_Exercise requirements_
Below are the entries; return every line among them that holds the word "okay".

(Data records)

[Start of section]

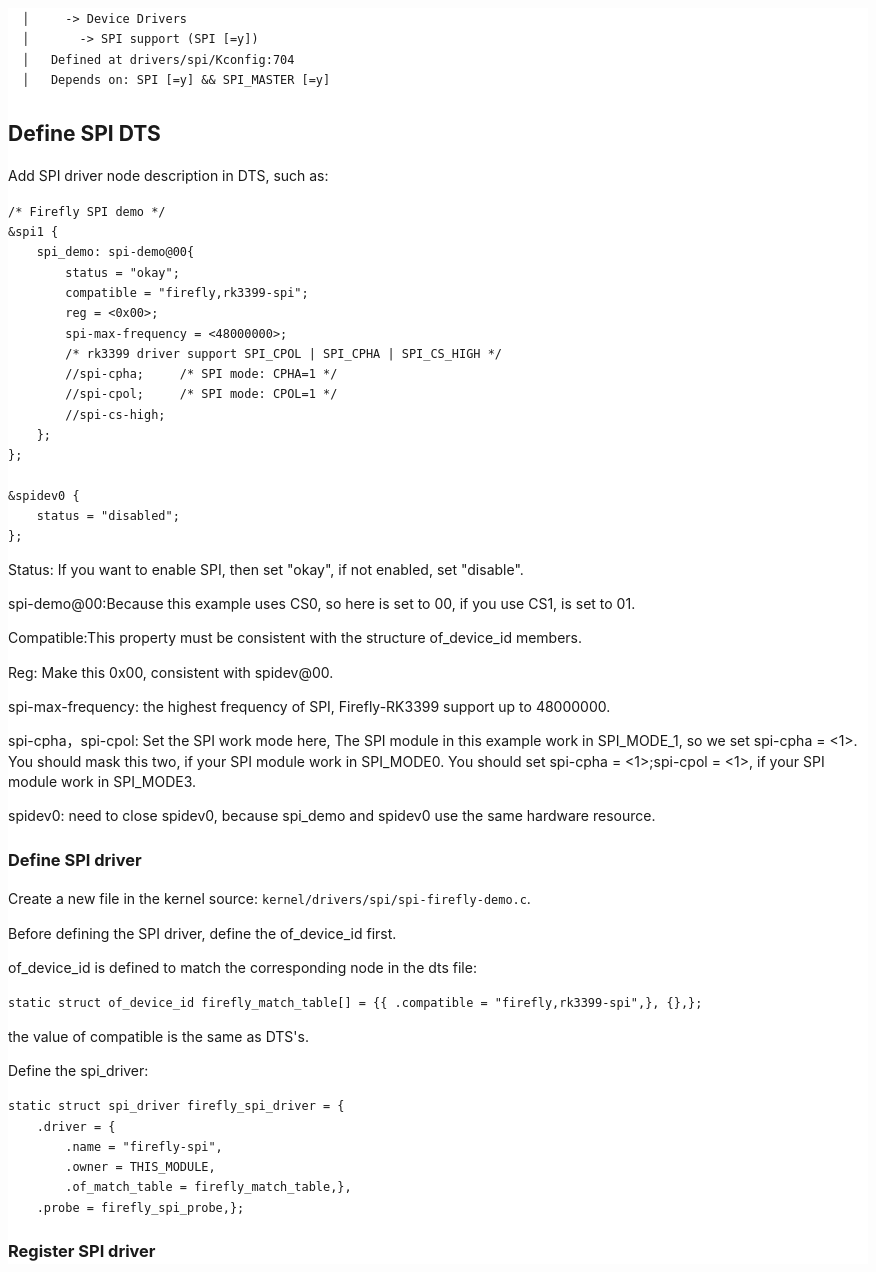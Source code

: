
 ```
  │     -> Device Drivers
  │       -> SPI support (SPI [=y])
  │   Defined at drivers/spi/Kconfig:704
  │   Depends on: SPI [=y] && SPI_MASTER [=y]
```

## Define  SPI DTS
Add SPI driver node description in DTS, such as:
```
/* Firefly SPI demo */
&spi1 {
	spi_demo: spi-demo@00{
		status = "okay";
		compatible = "firefly,rk3399-spi";
		reg = <0x00>;
		spi-max-frequency = <48000000>;
		/* rk3399 driver support SPI_CPOL | SPI_CPHA | SPI_CS_HIGH */
		//spi-cpha;		/* SPI mode: CPHA=1 */
		//spi-cpol;   	/* SPI mode: CPOL=1 */
		//spi-cs-high;
	};
};
 
&spidev0 {
	status = "disabled";
};
```
Status: If you want to enable SPI, then set "okay", if not enabled, set "disable".  

spi-demo@00:Because this example uses  CS0, so here is set to 00, if you use CS1, is set to 01.  

Compatible:This property must be consistent with the structure of_device_id members.  

Reg: Make this 0x00, consistent with spidev@00.  

spi-max-frequency: the highest frequency of SPI, Firefly-RK3399 support up to 48000000.  

spi-cpha，spi-cpol: Set the SPI work mode here, The SPI module in this example work in SPI_MODE_1, so we set spi-cpha = <1>. You should mask this two, if your SPI module work in SPI_MODE0. You should set spi-cpha = <1>;spi-cpol = <1>, if your SPI module work in SPI_MODE3.  

spidev0: need to close spidev0, because spi_demo and spidev0 use the same hardware resource.  
### Define SPI driver
Create a new file in the kernel source: `kernel/drivers/spi/spi-firefly-demo.c`.
   
Before defining the SPI driver, define the of_device_id first.  

of_device_id is defined to match the corresponding node in the dts file:
```
static struct of_device_id firefly_match_table[] = {{ .compatible = "firefly,rk3399-spi",},	{},};
```
the value of compatible is the same as DTS's.  

Define the spi_driver:
```
static struct spi_driver firefly_spi_driver = {
	.driver = {
		.name = "firefly-spi",
		.owner = THIS_MODULE,
		.of_match_table = firefly_match_table,},
	.probe = firefly_spi_probe,};
```
### Register SPI driver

[End of section]

_Written solution_
		status = "okay";
Status: If you want to enable SPI, then set "okay", if not enabled, set "disable".  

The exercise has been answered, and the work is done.